▶ [Directions]: Working through the records below, count the lines that include "metrics". The reply is that number alone.

▶ [Supplied material]:
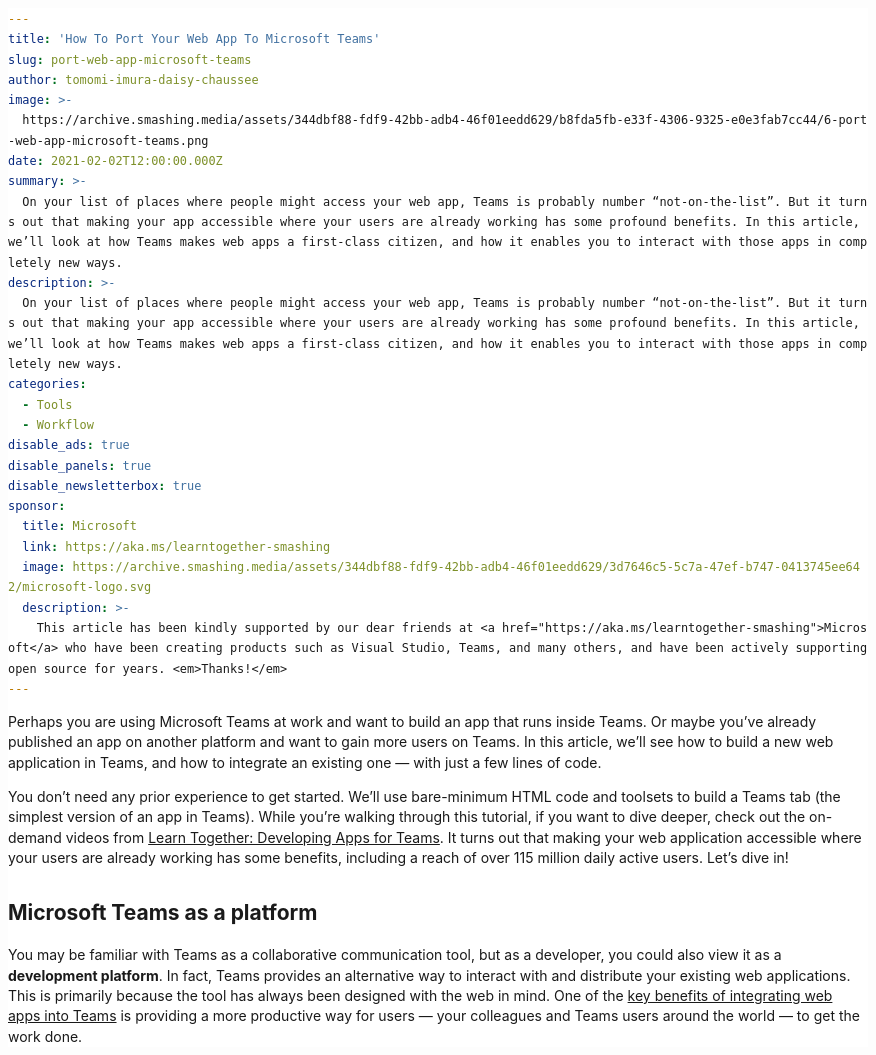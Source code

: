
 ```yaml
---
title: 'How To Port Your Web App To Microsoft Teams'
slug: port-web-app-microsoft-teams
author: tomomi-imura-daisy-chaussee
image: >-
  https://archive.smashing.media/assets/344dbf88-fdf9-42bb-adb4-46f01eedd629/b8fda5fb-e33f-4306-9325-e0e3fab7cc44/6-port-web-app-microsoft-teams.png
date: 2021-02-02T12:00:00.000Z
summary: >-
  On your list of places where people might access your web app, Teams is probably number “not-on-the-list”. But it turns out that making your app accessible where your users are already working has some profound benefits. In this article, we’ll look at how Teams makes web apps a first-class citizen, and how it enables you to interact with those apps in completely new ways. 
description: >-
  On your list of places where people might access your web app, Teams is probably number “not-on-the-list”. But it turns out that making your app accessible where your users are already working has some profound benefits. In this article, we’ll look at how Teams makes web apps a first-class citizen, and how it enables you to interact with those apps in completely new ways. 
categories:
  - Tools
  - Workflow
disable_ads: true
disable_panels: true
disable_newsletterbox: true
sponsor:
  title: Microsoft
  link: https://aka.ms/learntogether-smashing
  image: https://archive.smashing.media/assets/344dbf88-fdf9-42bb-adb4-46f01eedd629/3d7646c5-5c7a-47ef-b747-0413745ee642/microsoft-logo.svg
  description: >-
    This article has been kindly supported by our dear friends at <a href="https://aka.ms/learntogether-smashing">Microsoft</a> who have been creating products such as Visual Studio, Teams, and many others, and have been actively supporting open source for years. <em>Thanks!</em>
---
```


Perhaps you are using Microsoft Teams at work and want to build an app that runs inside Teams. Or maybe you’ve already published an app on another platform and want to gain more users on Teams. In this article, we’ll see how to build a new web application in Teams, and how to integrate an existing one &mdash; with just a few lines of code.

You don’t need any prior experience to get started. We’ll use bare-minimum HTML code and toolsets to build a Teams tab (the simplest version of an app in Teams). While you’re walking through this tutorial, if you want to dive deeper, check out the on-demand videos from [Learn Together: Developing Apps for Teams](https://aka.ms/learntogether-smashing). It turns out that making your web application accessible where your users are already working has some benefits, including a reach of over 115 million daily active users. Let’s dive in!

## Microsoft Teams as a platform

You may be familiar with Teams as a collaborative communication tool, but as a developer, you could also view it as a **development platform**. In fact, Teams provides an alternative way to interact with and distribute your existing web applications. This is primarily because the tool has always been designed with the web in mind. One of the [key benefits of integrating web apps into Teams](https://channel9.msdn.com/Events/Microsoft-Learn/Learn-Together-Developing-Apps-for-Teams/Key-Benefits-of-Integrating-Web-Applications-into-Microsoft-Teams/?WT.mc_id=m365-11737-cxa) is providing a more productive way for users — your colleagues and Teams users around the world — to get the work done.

* * *

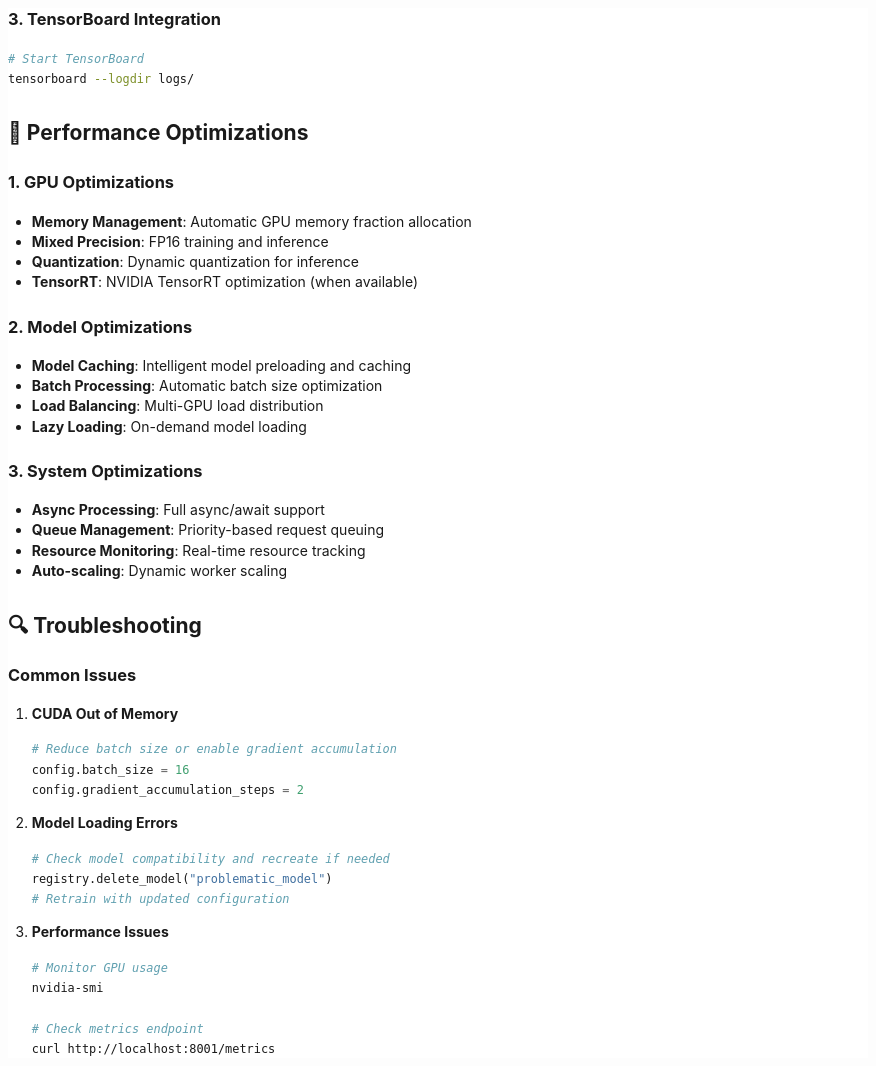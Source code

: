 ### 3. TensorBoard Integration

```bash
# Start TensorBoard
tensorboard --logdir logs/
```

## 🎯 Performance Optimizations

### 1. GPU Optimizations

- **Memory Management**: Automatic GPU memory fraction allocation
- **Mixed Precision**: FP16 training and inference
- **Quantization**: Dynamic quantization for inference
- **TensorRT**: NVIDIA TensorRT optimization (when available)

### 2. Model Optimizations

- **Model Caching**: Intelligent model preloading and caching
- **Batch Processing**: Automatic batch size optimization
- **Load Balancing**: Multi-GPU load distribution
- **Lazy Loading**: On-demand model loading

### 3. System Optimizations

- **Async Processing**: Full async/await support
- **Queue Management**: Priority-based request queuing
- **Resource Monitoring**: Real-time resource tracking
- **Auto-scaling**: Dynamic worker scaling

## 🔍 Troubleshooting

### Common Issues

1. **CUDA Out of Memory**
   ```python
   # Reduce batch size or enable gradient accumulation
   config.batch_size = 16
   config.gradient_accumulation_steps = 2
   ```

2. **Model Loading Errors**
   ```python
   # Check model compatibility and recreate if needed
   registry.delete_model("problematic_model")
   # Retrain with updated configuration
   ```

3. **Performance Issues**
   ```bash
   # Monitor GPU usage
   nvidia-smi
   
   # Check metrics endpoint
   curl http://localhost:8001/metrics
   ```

▶ [Exercise solution]: 2